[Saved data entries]
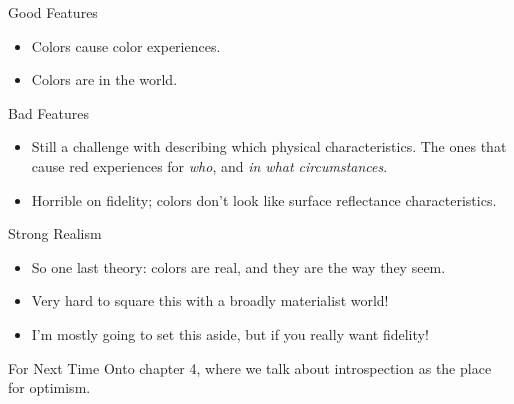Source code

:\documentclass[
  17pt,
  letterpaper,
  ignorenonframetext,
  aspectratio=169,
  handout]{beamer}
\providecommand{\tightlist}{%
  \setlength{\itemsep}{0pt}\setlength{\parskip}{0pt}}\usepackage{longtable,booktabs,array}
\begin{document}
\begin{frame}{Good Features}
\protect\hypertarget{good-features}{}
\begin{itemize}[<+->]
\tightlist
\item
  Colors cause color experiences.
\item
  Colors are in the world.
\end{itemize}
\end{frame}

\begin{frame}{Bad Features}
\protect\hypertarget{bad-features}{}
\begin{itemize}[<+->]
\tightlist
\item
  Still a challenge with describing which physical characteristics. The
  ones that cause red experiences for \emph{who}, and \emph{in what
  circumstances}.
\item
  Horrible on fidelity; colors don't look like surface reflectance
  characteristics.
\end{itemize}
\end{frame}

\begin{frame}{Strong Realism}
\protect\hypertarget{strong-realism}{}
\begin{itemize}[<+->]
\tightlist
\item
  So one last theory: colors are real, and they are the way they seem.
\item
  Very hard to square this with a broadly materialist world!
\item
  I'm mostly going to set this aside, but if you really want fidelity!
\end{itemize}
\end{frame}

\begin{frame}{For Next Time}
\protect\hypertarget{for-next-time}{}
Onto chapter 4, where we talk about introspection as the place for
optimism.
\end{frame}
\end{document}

---

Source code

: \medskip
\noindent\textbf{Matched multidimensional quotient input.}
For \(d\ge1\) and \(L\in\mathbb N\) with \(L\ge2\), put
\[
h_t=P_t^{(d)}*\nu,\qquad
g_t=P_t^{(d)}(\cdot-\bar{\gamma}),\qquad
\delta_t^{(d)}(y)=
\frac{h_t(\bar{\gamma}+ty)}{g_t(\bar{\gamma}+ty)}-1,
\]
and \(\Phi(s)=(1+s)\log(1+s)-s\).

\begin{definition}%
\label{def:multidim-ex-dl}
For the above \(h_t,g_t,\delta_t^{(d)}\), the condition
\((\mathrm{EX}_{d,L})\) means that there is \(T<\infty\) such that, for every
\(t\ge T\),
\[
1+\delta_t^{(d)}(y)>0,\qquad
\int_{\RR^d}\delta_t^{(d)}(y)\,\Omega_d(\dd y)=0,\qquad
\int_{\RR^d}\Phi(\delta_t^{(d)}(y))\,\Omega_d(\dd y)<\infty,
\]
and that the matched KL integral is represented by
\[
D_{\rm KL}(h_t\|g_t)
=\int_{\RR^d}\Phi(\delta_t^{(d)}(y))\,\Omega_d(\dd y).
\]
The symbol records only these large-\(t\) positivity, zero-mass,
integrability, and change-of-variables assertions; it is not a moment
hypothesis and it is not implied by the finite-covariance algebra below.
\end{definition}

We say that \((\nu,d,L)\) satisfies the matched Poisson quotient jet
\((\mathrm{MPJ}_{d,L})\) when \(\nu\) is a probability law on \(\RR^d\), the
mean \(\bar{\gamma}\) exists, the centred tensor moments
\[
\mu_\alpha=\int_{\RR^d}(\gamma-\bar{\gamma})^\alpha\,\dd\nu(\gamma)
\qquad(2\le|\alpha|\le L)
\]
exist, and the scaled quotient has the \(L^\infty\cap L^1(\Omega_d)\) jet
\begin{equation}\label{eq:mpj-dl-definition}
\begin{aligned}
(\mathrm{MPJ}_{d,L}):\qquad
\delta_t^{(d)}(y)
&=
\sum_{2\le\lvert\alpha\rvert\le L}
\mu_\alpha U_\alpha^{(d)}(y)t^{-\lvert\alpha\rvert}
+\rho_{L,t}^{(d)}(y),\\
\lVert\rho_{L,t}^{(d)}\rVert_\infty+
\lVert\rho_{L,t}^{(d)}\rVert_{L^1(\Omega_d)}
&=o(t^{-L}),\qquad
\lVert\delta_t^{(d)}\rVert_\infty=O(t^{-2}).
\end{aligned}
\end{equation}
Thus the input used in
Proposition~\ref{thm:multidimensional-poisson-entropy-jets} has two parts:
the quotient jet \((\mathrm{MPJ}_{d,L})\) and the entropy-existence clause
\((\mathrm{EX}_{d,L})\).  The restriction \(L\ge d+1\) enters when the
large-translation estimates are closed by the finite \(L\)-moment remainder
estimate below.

---

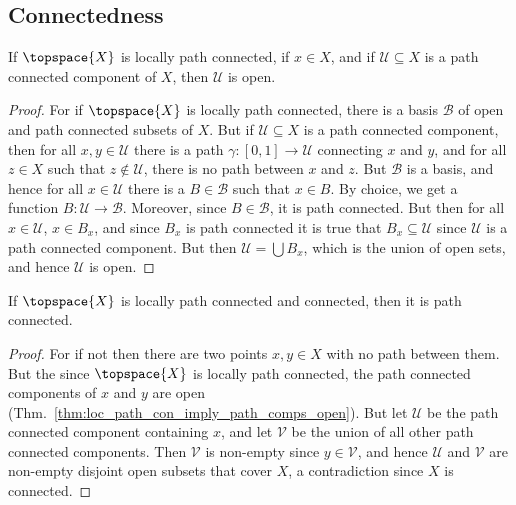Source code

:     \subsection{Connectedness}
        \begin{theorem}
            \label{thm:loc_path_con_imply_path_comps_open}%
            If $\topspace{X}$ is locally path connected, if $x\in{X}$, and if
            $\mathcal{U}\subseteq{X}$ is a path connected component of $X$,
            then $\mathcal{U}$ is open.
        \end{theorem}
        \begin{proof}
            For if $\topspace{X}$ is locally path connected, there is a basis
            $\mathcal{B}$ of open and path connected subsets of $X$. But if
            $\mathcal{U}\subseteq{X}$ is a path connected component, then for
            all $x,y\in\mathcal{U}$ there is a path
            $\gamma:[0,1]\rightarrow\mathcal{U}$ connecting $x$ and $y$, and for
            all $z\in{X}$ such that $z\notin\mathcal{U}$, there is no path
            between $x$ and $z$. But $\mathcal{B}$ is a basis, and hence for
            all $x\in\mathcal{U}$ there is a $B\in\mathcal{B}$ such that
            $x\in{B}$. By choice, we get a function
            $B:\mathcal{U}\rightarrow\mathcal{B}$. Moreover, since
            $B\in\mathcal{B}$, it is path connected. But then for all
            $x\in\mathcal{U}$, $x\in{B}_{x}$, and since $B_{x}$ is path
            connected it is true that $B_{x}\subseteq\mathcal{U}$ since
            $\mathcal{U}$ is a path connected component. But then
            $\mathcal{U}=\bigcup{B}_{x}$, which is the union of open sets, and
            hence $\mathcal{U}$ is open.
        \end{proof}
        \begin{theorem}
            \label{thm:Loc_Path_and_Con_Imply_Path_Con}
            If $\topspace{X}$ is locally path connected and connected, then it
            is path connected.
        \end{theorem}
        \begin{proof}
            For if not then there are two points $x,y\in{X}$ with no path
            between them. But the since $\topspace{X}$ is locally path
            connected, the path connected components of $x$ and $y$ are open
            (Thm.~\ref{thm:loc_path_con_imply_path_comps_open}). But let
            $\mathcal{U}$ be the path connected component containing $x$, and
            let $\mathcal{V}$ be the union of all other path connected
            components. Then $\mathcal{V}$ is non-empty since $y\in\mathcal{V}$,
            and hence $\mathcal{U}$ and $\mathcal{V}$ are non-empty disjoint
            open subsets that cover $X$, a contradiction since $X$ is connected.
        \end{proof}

## TASK BRIEF
Filter the data above, keeping only lines that include the string "experiences".

## ANSWER BOX
  Colors cause color experiences.
  ones that cause red experiences for \emph{who}, and \emph{in what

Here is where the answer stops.